Complete step-by-step answer:
We are given an equation $2{{\cos }^{-1}}x={{\sin }^{-1}}\left( 2x\sqrt{1-{{x}^{2}}} \right)$. We have to solve it and find all the values of x that satisfy this.
Let us consider the equation i.e. : $2{{\cos }^{-1}}x={{\sin }^{-1}}\left( 2x\sqrt{1-{{x}^{2}}} \right)$
We know that the range of ${{\sin }^{-1}}t$ is $\left[ \dfrac{-\pi }{2},\dfrac{\pi }{2} \right]$.

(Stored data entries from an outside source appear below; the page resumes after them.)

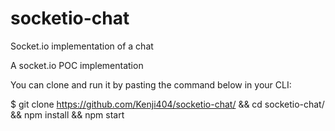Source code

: # socketio-chat
Socket.io implementation of a chat


A socket.io POC implementation

You can clone and run it by pasting the command below in your CLI:

$ git clone https://github.com/Kenji404/socketio-chat/ && cd socketio-chat/ && npm install && npm start
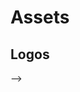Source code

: # Assets

## Logos

<!-- ![Olympus](/resources/Olympus_OHM_logo.svg)
<img src="/resources/Olympus_OHM_logo.svg"  width="60px" height="60px" />

- [Download as .svg](/resources/Olympus_OHM_logo.svg)
- [Download as .ai](/resources/Olympus_OHM_logo.ai)

<!-- ![Olympus Logotype](/resources/Olympus_logotype.svg) -->
<!-- <img src="/resources/Olympus_logotype.svg"  width="300px" height="50px" />

- [Download as .svg](/resources/Olympus_logotype.svg)
- [Download as .ai](/resources/Olympus_logotype.ai) --> -->

<!-- ## Fonts

Neue Haas Grotesk

- [Download as .svg](/resources/Olympus_OHM_logo.svg)
- [Download as .ai](/resources/Olympus_OHM_logo.ai) -->

<!-- ![Olympus Logotype](/resources/Olympus_logotype.svg) -->
<!-- <img src="/resources/Olympus_logotype.svg"  width="300px" height="50px" /> -->

<!-- - [Download as .svg](/resources/Olympus_logotype.svg)
- [Download as .ai](/resources/Olympus_logotype.ai) -->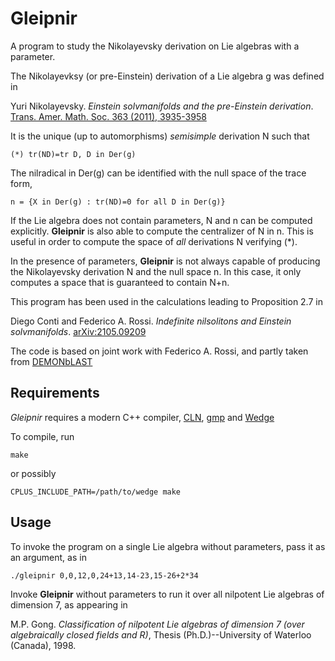 # Gleipnir

A program to study the Nikolayevsky derivation on Lie algebras with a parameter.

The Nikolayevksy (or pre-Einstein) derivation of a Lie algebra g was defined in 

Yuri Nikolayevsky. *Einstein solvmanifolds and the pre-Einstein derivation*. [Trans. Amer. Math. Soc. 363 (2011), 3935-3958](https://doi.org/10.1090/S0002-9947-2011-05045-2)

It is the unique (up to automorphisms) *semisimple* derivation N such that 

	(*)	tr(ND)=tr D, D in Der(g)
	
The nilradical in Der(g) can be identified with the null space of the trace form,

	n = {X in Der(g) : tr(ND)=0 for all D in Der(g)}

If the Lie algebra does not contain parameters, N and n can be computed explicitly. **Gleipnir** is also able to compute the centralizer of N in n. This is useful in order to compute the space of *all* derivations N verifying (*).

In the presence of parameters, **Gleipnir** is not always capable of producing the Nikolayevsky derivation N and the null space n. In this case, it only computes a space that is guaranteed to contain N+n.

This program has been used in the calculations leading to Proposition 2.7 in

Diego Conti and Federico A. Rossi. *Indefinite nilsolitons and Einstein solvmanifolds*. [arXiv:2105.09209](https://www.arxiv.org/abs/2105.09209)

The code is based on joint work with Federico A. Rossi, and partly taken from [DEMONbLAST](https://github.com/diego-conti/DEMONbLAST)

## Requirements

*Gleipnir* requires a modern C++ compiler, [CLN](https://www.ginac.de/CLN/), [gmp](https://gmplib.org/) and [Wedge](https://github.com/diego-conti/wedge)

To compile, run

	make

or possibly
	
	CPLUS_INCLUDE_PATH=/path/to/wedge make

## Usage

To invoke the program on a single Lie algebra without parameters, pass it as an argument, as in 

	./gleipnir 0,0,12,0,24+13,14-23,15-26+2*34

Invoke **Gleipnir** without parameters to run it over all nilpotent Lie algebras of dimension 7, as appearing in 

M.P. Gong. *Classification of nilpotent Lie algebras of dimension 7 (over algebraically closed fields and R)*, Thesis (Ph.D.)--University of Waterloo (Canada), 1998.




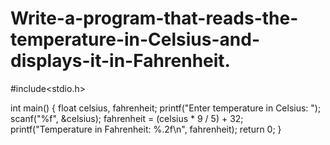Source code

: # Write-a-program-that-reads-the-temperature-in-Celsius-and-displays-it-in-Fahrenheit.
#include<stdio.h>

int main() {
    float celsius, fahrenheit;
    printf("Enter temperature in Celsius: ");
    scanf("%f", &celsius);
    fahrenheit = (celsius * 9 / 5) + 32;
    printf("Temperature in Fahrenheit: %.2f\n", fahrenheit);
    return 0;
}

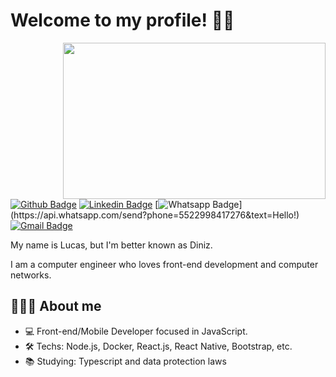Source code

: # Welcome to my profile! 👍🏻

<img align="right" width="420" height="250" src="https://media1.tenor.com/images/c6d3c1a046a61777e7f8cfe7e74c700f/tenor.gif?itemid=13386268">

[![Github Badge](https://img.shields.io/badge/-Github-000?style=flat-square&logo=Github&logoColor=white&link=https://github.com/lcsdiniz)](https://github.com/lcsdiniz)
[![Linkedin Badge](https://img.shields.io/badge/-LinkedIn-blue?style=flat-square&logo=Linkedin&logoColor=white&link=https://www.linkedin.com/in/lucas-diniz-santos-henrique-3aa825157/)](https://www.linkedin.com/in/lucas-diniz-santos-henrique-3aa825157/)
[![Whatsapp Badge](https://img.shields.io/badge/-Whatsapp-4CA143?style=flat-square&labelColor=4CA143&logo=whatsapp&logoColor=white&link=https://api.whatsapp.com/send?phone=5522998417276&text=Hello!)](https://api.whatsapp.com/send?phone=5522998417276&text=Hello!)
[![Gmail Badge](https://img.shields.io/badge/-Gmail-c14438?style=flat-square&logo=Gmail&logoColor=white&link=mailto:lucasdiniz.smt@gmail.com)](mailto:lucasdiniz.smt@gmail.com)

My name is Lucas, but I'm better known as Diniz. 

I am a computer engineer who loves front-end development and computer networks.

## 🧑🏻‍💻 About me 
- 💻 Front-end/Mobile Developer focused in JavaScript.
- 🛠 Techs: Node.js, Docker, React.js, React Native, Bootstrap, etc.
- :books: Studying: Typescript and data protection laws
<!--
**lcsdiniz/lcsdiniz** is a ✨ _special_ ✨ repository because its `README.md` (this file) appears on your GitHub profile.
Here are some ideas to get you started:

- 🔭 I’m currently working on ...
- 🌱 I’m currently learning ...
- 👯 I’m looking to collaborate on ...
- 🤔 I’m looking for help with ...
- 💬 Ask me about ...
- 📫 How to reach me: ...
- 😄 Pronouns: ...
- ⚡ Fun fact: ...
-->
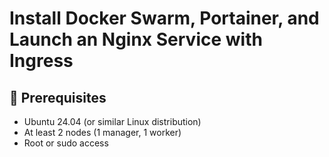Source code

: # **Install Docker Swarm, Portainer, and Launch an Nginx Service with Ingress**

## 🚀 Prerequisites
- Ubuntu 24.04 (or similar Linux distribution)
- At least 2 nodes (1 manager, 1 worker)
- Root or sudo access
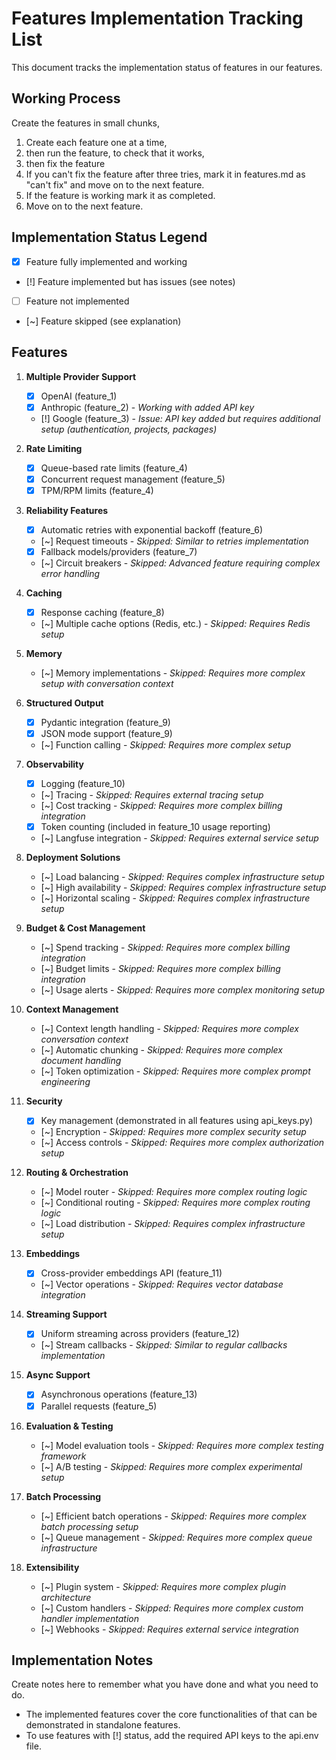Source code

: # <project> Features Implementation Tracking List

This document tracks the implementation status of <project> features in our features.

## Working Process

Create the <project> features in small chunks, 
1) Create each feature one at a time,
2) then run the feature, to check that it works, 
3) then fix the feature
4) If you can't fix the feature after three tries, mark it in features.md as "can't fix" and move on to the next feature.
5) If the feature is working mark it as completed.
6) Move on to the next feature.

## Implementation Status Legend

- [x] Feature fully implemented and working
- [!] Feature implemented but has issues (see notes)
- [ ] Feature not implemented
- [~] Feature skipped (see explanation)

## <project> Features

1. **Multiple Provider Support**
   - [x] OpenAI (feature_1)
   - [x] Anthropic (feature_2) - *Working with added API key*
   - [!] Google (feature_3) - *Issue: API key added but requires additional setup (authentication, projects, packages)*

2. **Rate Limiting**
   - [x] Queue-based rate limits (feature_4)
   - [x] Concurrent request management (feature_5)
   - [x] TPM/RPM limits (feature_4)

3. **Reliability Features**
   - [x] Automatic retries with exponential backoff (feature_6)
   - [~] Request timeouts - *Skipped: Similar to retries implementation*
   - [x] Fallback models/providers (feature_7)
   - [~] Circuit breakers - *Skipped: Advanced feature requiring complex error handling*

4. **Caching**
   - [x] Response caching (feature_8)
   - [~] Multiple cache options (Redis, etc.) - *Skipped: Requires Redis setup*

5. **Memory**
   - [~] Memory implementations - *Skipped: Requires more complex setup with conversation context*

6. **Structured Output**
   - [x] Pydantic integration (feature_9)
   - [x] JSON mode support (feature_9)
   - [~] Function calling - *Skipped: Requires more complex setup*

7. **Observability**
   - [x] Logging (feature_10)
   - [~] Tracing - *Skipped: Requires external tracing setup*
   - [~] Cost tracking - *Skipped: Requires more complex billing integration*
   - [x] Token counting (included in feature_10 usage reporting)
   - [~] Langfuse integration - *Skipped: Requires external service setup*

8. **Deployment Solutions**
   - [~] Load balancing - *Skipped: Requires complex infrastructure setup*
   - [~] High availability - *Skipped: Requires complex infrastructure setup*
   - [~] Horizontal scaling - *Skipped: Requires complex infrastructure setup*

9. **Budget & Cost Management**
   - [~] Spend tracking - *Skipped: Requires more complex billing integration*
   - [~] Budget limits - *Skipped: Requires more complex billing integration*
   - [~] Usage alerts - *Skipped: Requires more complex monitoring setup*

10. **Context Management**
    - [~] Context length handling - *Skipped: Requires more complex conversation context*
    - [~] Automatic chunking - *Skipped: Requires more complex document handling*
    - [~] Token optimization - *Skipped: Requires more complex prompt engineering*

11. **Security**
    - [x] Key management (demonstrated in all features using api_keys.py)
    - [~] Encryption - *Skipped: Requires more complex security setup*
    - [~] Access controls - *Skipped: Requires more complex authorization setup*

12. **Routing & Orchestration**
    - [~] Model router - *Skipped: Requires more complex routing logic*
    - [~] Conditional routing - *Skipped: Requires more complex routing logic*
    - [~] Load distribution - *Skipped: Requires complex infrastructure setup*

13. **Embeddings**
    - [x] Cross-provider embeddings API (feature_11)
    - [~] Vector operations - *Skipped: Requires vector database integration*

14. **Streaming Support**
    - [x] Uniform streaming across providers (feature_12)
    - [~] Stream callbacks - *Skipped: Similar to regular callbacks implementation*

15. **Async Support**
    - [x] Asynchronous operations (feature_13)
    - [x] Parallel requests (feature_5)

16. **Evaluation & Testing**
    - [~] Model evaluation tools - *Skipped: Requires more complex testing framework*
    - [~] A/B testing - *Skipped: Requires more complex experimental setup*

17. **Batch Processing**
    - [~] Efficient batch operations - *Skipped: Requires more complex batch processing setup*
    - [~] Queue management - *Skipped: Requires more complex queue infrastructure*

18. **Extensibility**
    - [~] Plugin system - *Skipped: Requires more complex plugin architecture*
    - [~] Custom handlers - *Skipped: Requires more complex custom handler implementation*
    - [~] Webhooks - *Skipped: Requires external service integration*

## Implementation Notes
Create notes here to remember what you have done and what you need to do.

- The implemented features cover the core functionalities of <project> that can be demonstrated in standalone features.
- To use features with [!] status, add the required API keys to the api.env file.
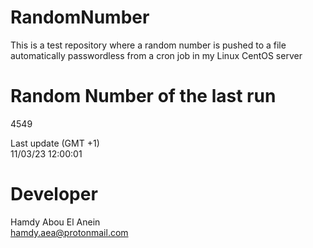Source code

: # RandomNumber    
This is a test repository where a random number is pushed to a file automatically passwordless from a cron job in my Linux CentOS server    
# Random Number of the last run   
4549
      
Last update (GMT +1)    
11/03/23 12:00:01
# Developer    
Hamdy Abou El Anein   
hamdy.aea@protonmail.com
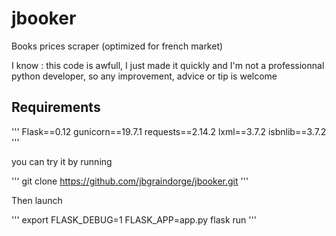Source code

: # jbooker
Books prices scraper (optimized for french market)

I know : this code is awfull, I just made it quickly and I'm not a professionnal python developer, so any improvement, advice or tip is welcome

## Requirements
'''
Flask==0.12
gunicorn==19.7.1
requests==2.14.2
lxml==3.7.2
isbnlib==3.7.2
'''

you can try it by running 

'''
git clone https://github.com/jbgraindorge/jbooker.git
'''

Then launch 

'''
export FLASK_DEBUG=1
FLASK_APP=app.py flask run
'''
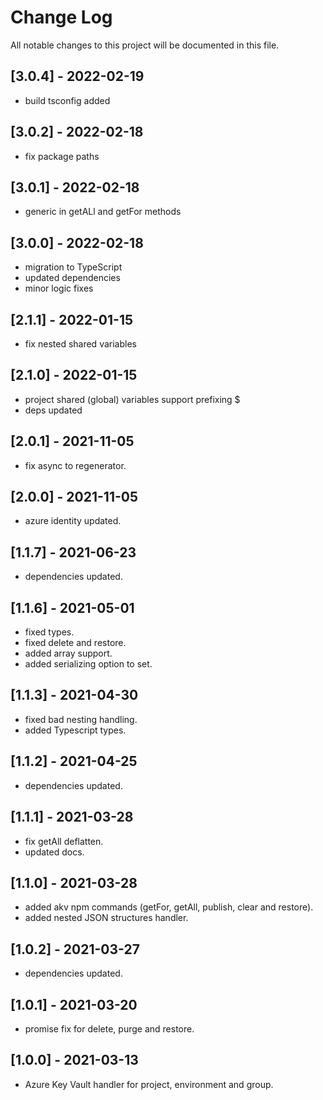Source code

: # Change Log

All notable changes to this project will be documented in this file.

## [3.0.4] - 2022-02-19

-   build tsconfig added

## [3.0.2] - 2022-02-18

-   fix package paths

## [3.0.1] - 2022-02-18

-   generic in getALl and getFor methods

## [3.0.0] - 2022-02-18

-   migration to TypeScript
-   updated dependencies
-   minor logic fixes

## [2.1.1] - 2022-01-15

-   fix nested shared variables

## [2.1.0] - 2022-01-15

-   project shared (global) variables support prefixing \$
-   deps updated

## [2.0.1] - 2021-11-05

-   fix async to regenerator.

## [2.0.0] - 2021-11-05

-   azure identity updated.

## [1.1.7] - 2021-06-23

-   dependencies updated.

## [1.1.6] - 2021-05-01

-   fixed types.
-   fixed delete and restore.
-   added array support.
-   added serializing option to set.

## [1.1.3] - 2021-04-30

-   fixed bad nesting handling.
-   added Typescript types.

## [1.1.2] - 2021-04-25

-   dependencies updated.

## [1.1.1] - 2021-03-28

-   fix getAll deflatten.
-   updated docs.

## [1.1.0] - 2021-03-28

-   added akv npm commands (getFor, getAll, publish, clear and restore).
-   added nested JSON structures handler.

## [1.0.2] - 2021-03-27

-   dependencies updated.

## [1.0.1] - 2021-03-20

-   promise fix for delete, purge and restore.

## [1.0.0] - 2021-03-13

-   Azure Key Vault handler for project, environment and group.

So, we also get the range ${{\sin }^{-1}}\left( 2x\sqrt{1-{{x}^{2}}} \right)$ as $\left[ \dfrac{-\pi }{2},\dfrac{\pi }{2} \right]$
Or, $\dfrac{-\pi }{2}\le {{\sin }^{-1}}\left( 2x\sqrt{1-{{x}^{2}}} \right)\le \dfrac{\pi }{2}$
Since, we know that $2{{\cos }^{-1}}x={{\sin }^{-1}}\left( 2x\sqrt{1-{{x}^{2}}} \right)$ then, $2{{\cos }^{-1}}x$ will also have the same range as ${{\sin }^{-1}}\left( 2x\sqrt{1-{{x}^{2}}} \right)$. So, we get,
$\dfrac{-\pi }{2}\le 2{{\cos }^{-1}}x\le \dfrac{\pi }{2}$
By dividing 2 in the above equation, we get,
$\dfrac{\dfrac{-\pi }{2}}{2}\le \dfrac{2{{\cos }^{-1}}x}{2}\le \dfrac{\dfrac{\pi }{2}}{2}$
Or, $\dfrac{-\pi }{4}\le {{\cos }^{-1}}x\le \dfrac{\pi }{4}$
Now, we will draw the graph of ${{\cos }^{-1}}x$ to analyze the above inequality. Since, we can see that the range of ${{\cos }^{-1}}x$ is $\left[ 0,\pi \right]$, so we will get the range of ${{\cos }^{-1}}x$ in this question as, $0\le {{\cos }^{-1}}x\le \dfrac{\pi }{4}$ because ${{\cos }^{-1}}x$ cannot take negative values.
For ${{\cos }^{-1}}x=0$, we get x = cos 0 = 1.
And for ${{\cos }^{-1}}x=\dfrac{\pi }{4}$, we get $x=\cos \dfrac{\pi }{4}=\dfrac{1}{\sqrt{2}}$.
So, we get, $\dfrac{1}{\sqrt{2}}\le x\le 1$.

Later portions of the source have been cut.